» **INPUT DATA**:
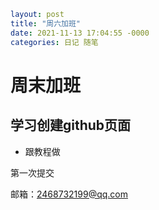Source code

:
 ```yaml
layout: post
title: "周六加班"
date: 2021-11-13 17:04:55 -0000
categories: 日记 随笔
```

# 周末加班

## 学习创建github页面

* 跟教程做











第一次提交

邮箱：2468732199@qq.com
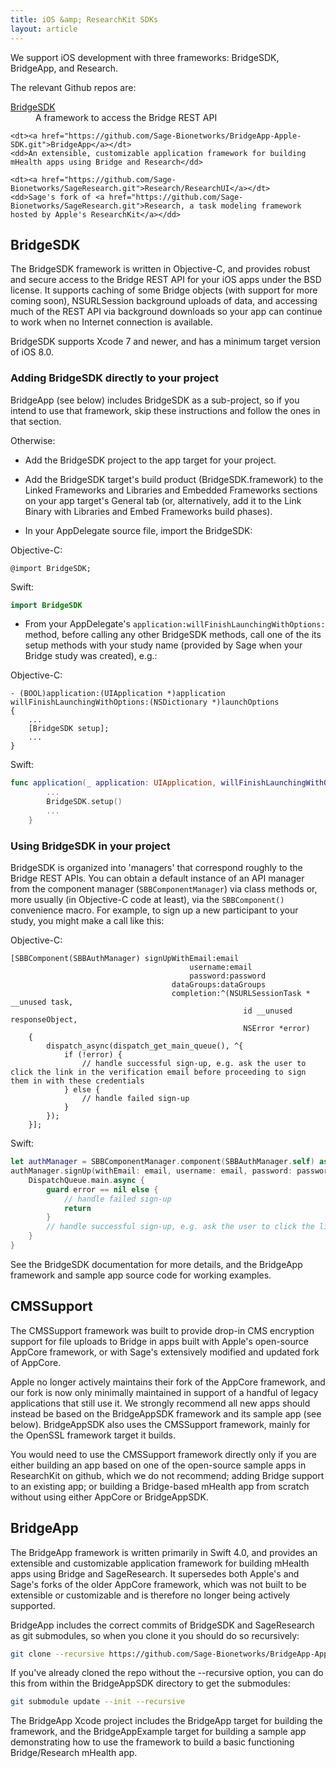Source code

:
 ```yaml
---
title: iOS &amp; ResearchKit SDKs
layout: article
---
```


<div class="ui positive message">
<p>We support iOS development with three frameworks: BridgeSDK, BridgeApp, and Research.</p>

<p>The relevant Github repos are:</p>

<dl>
    <dt><a href="https://github.com/Sage-Bionetworks/Bridge-iOS-SDK.git">BridgeSDK</a></dt>
    <dd>A framework to access the Bridge REST API</dd>

    <dt><a href="https://github.com/Sage-Bionetworks/BridgeApp-Apple-SDK.git">BridgeApp</a></dt>
    <dd>An extensible, customizable application framework for building mHealth apps using Bridge and Research</dd>

    <dt><a href="https://github.com/Sage-Bionetworks/SageResearch.git">Research/ResearchUI</a></dt>
    <dd>Sage's fork of <a href="https://github.com/Sage-Bionetworks/SageResearch.git">Research, a task modeling framework hosted by Apple's ResearchKit</a></dd>
</dl>
</div>

## BridgeSDK

The BridgeSDK framework is written in Objective-C, and provides robust and secure access to the Bridge REST API for your iOS apps under the BSD license. It supports caching of some Bridge objects (with support for more coming soon), NSURLSession background uploads of data, and accessing much of the REST API via background downloads so your app can continue to work when no Internet connection is available.

BridgeSDK supports Xcode 7 and newer, and has a minimum target version of iOS 8.0.

### Adding BridgeSDK directly to your project

BridgeApp (see below) includes BridgeSDK as a sub-project, so if you intend to use that framework, skip these instructions and follow the ones in that section.

Otherwise:

- Add the BridgeSDK project to the app target for your project.

- Add the BridgeSDK target's build product (BridgeSDK.framework) to the Linked Frameworks and Libraries and Embedded Frameworks sections on your app target's General tab (or, alternatively, add it to the Link Binary with Libraries and Embed Frameworks build phases).

- In your AppDelegate source file, import the BridgeSDK:

Objective-C:

```objc
@import BridgeSDK;
```

Swift:

```swift
import BridgeSDK
```

- From your AppDelegate's `application:willFinishLaunchingWithOptions:` method, before calling any other BridgeSDK methods, call one of the its setup methods with your study name (provided by Sage when your Bridge study was created), e.g.:

Objective-C:

```objc
- (BOOL)application:(UIApplication *)application willFinishLaunchingWithOptions:(NSDictionary *)launchOptions
{
	...
	[BridgeSDK setup];
	...
}
```

Swift:

```swift
func application(_ application: UIApplication, willFinishLaunchingWithOptions launchOptions: [UIApplicationLaunchOptionsKey: Any]?) -> Bool {
        ...
        BridgeSDK.setup()
        ...
    }
```

### Using BridgeSDK in your project

BridgeSDK is organized into 'managers' that correspond roughly to the Bridge REST APIs. You can obtain a default instance of an API manager from the component manager (`SBBComponentManager`) via class methods or, more usually (in Objective-C code at least), via the `SBBComponent()` convenience macro. For example, to sign up a new participant to your study, you might make a call like this:

Objective-C:

```objc
[SBBComponent(SBBAuthManager) signUpWithEmail:email
                                        username:email
                                        password:password
                                    dataGroups:dataGroups
                                    completion:^(NSURLSessionTask * __unused task,
                                                    id __unused responseObject,
                                                    NSError *error)
    {
        dispatch_async(dispatch_get_main_queue(), ^{
            if (!error) {
                // handle successful sign-up, e.g. ask the user to click the link in the verification email before proceeding to sign them in with these credentials
            } else {
                // handle failed sign-up
            }
        });
    }];
```

Swift:

```swift
let authManager = SBBComponentManager.component(SBBAuthManager.self) as! SBBAuthManagerProtocol
authManager.signUp(withEmail: email, username: email, password: password) { (_, responseObject, error) in
    DispatchQueue.main.async {
        guard error == nil else {
            // handle failed sign-up
            return
        }
        // handle successful sign-up, e.g. ask the user to click the link in the verification email before proceeding to sign them in with these credentials
    }
}
```

See the BridgeSDK documentation for more details, and the BridgeApp framework and sample app source code for working examples.

## CMSSupport

The CMSSupport framework was built to provide drop-in CMS encryption support for file uploads to Bridge in apps built with Apple's open-source AppCore framework, or with Sage's extensively modified and updated fork of AppCore. 

Apple no longer actively maintains their fork of the AppCore framework, and our fork is now only minimally maintained in support of a handful of legacy applications that still use it. We strongly recommend all new apps should instead be based on the BridgeAppSDK framework and its sample app (see below). BridgeAppSDK also uses the CMSSupport framework, mainly for the OpenSSL framework target it builds.

You would need to use the CMSSupport framework directly only if you are either building an app based on one of the open-source sample apps in ResearchKit on github, which we do not recommend; adding Bridge support to an existing app; or building a Bridge-based mHealth app from scratch without using either AppCore or BridgeAppSDK.

## BridgeApp

The BridgeApp framework is written primarily in Swift 4.0, and provides an extensible and customizable application framework for building mHealth apps using Bridge and SageResearch. It supersedes both Apple's and Sage's forks of the older AppCore framework, which was not built to be extensible or customizable and is therefore no longer being actively supported.

BridgeApp includes the correct commits of BridgeSDK and SageResearch as git submodules, so when you clone it you should do so recursively:

```bash
git clone --recursive https://github.com/Sage-Bionetworks/BridgeApp-Apple-SDK.git
```

If you've already cloned the repo without the --recursive option, you can do this from within the BridgeAppSDK directory to get the submodules:

```bash
git submodule update --init --recursive
```

The BridgeApp Xcode project includes the BridgeApp target for building the framework, and the BridgeAppExample target for building a sample app demonstrating how to use the framework to build a basic functioning Bridge/Research mHealth app.
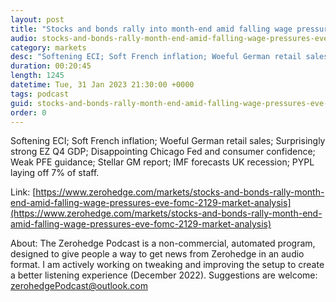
 ```yaml
---
layout: post
title: "Stocks and bonds rally into month-end amid falling wage pressures on the eve of FOMC - Newsquawk US Market Wrap"
audio: stocks-and-bonds-rally-month-end-amid-falling-wage-pressures-eve-fomc-2129-market-analysis-0
category: markets
desc: "Softening ECI; Soft French inflation; Woeful German retail sales; Surprisingly strong EZ Q4 GDP; Disappointing Chicago Fed and consumer confidence; Weak PFE guidance; Stellar GM report; IMF forecasts UK recession; PYPL laying off 7% of staff."
duration: 00:20:45
length: 1245
datetime: Tue, 31 Jan 2023 21:30:00 +0000
tags: podcast
guid: stocks-and-bonds-rally-month-end-amid-falling-wage-pressures-eve-fomc-2129-market-analysis-0
order: 0
---
```

Softening ECI; Soft French inflation; Woeful German retail sales; Surprisingly strong EZ Q4 GDP; Disappointing Chicago Fed and consumer confidence; Weak PFE guidance; Stellar GM report; IMF forecasts UK recession; PYPL laying off 7% of staff.

Link: [https://www.zerohedge.com/markets/stocks-and-bonds-rally-month-end-amid-falling-wage-pressures-eve-fomc-2129-market-analysis](https://www.zerohedge.com/markets/stocks-and-bonds-rally-month-end-amid-falling-wage-pressures-eve-fomc-2129-market-analysis)

About: The Zerohedge Podcast is a non-commercial, automated program, designed to give people a way to get news from Zerohedge in an audio format.  I am actively working on tweaking and improving the setup to create a better listening experience (December 2022).  Suggestions are welcome: [zerohedgePodcast@outlook.com](mailto:zerohedgePodcast@outlook.com)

» **TASK TO COMPLETE**: Exact lines only, please. Repeat everything from the top of the records through the line containing "BridgeSDK supports Xcode", both ends in and pictures out.

» **ANSWER BOX**:
Source code

:
 ```yaml
layout: post
title: "周六加班"
date: 2021-11-13 17:04:55 -0000
categories: 日记 随笔
```

# 周末加班

## 学习创建github页面

* 跟教程做











第一次提交

邮箱：2468732199@qq.com
Source code

:
 ```yaml
---
title: iOS &amp; ResearchKit SDKs
layout: article
---
```


<div class="ui positive message">
<p>We support iOS development with three frameworks: BridgeSDK, BridgeApp, and Research.</p>

<p>The relevant Github repos are:</p>

<dl>
    <dt><a href="https://github.com/Sage-Bionetworks/Bridge-iOS-SDK.git">BridgeSDK</a></dt>
    <dd>A framework to access the Bridge REST API</dd>

    <dt><a href="https://github.com/Sage-Bionetworks/BridgeApp-Apple-SDK.git">BridgeApp</a></dt>
    <dd>An extensible, customizable application framework for building mHealth apps using Bridge and Research</dd>

    <dt><a href="https://github.com/Sage-Bionetworks/SageResearch.git">Research/ResearchUI</a></dt>
    <dd>Sage's fork of <a href="https://github.com/Sage-Bionetworks/SageResearch.git">Research, a task modeling framework hosted by Apple's ResearchKit</a></dd>
</dl>
</div>

## BridgeSDK

The BridgeSDK framework is written in Objective-C, and provides robust and secure access to the Bridge REST API for your iOS apps under the BSD license. It supports caching of some Bridge objects (with support for more coming soon), NSURLSession background uploads of data, and accessing much of the REST API via background downloads so your app can continue to work when no Internet connection is available.

BridgeSDK supports Xcode 7 and newer, and has a minimum target version of iOS 8.0.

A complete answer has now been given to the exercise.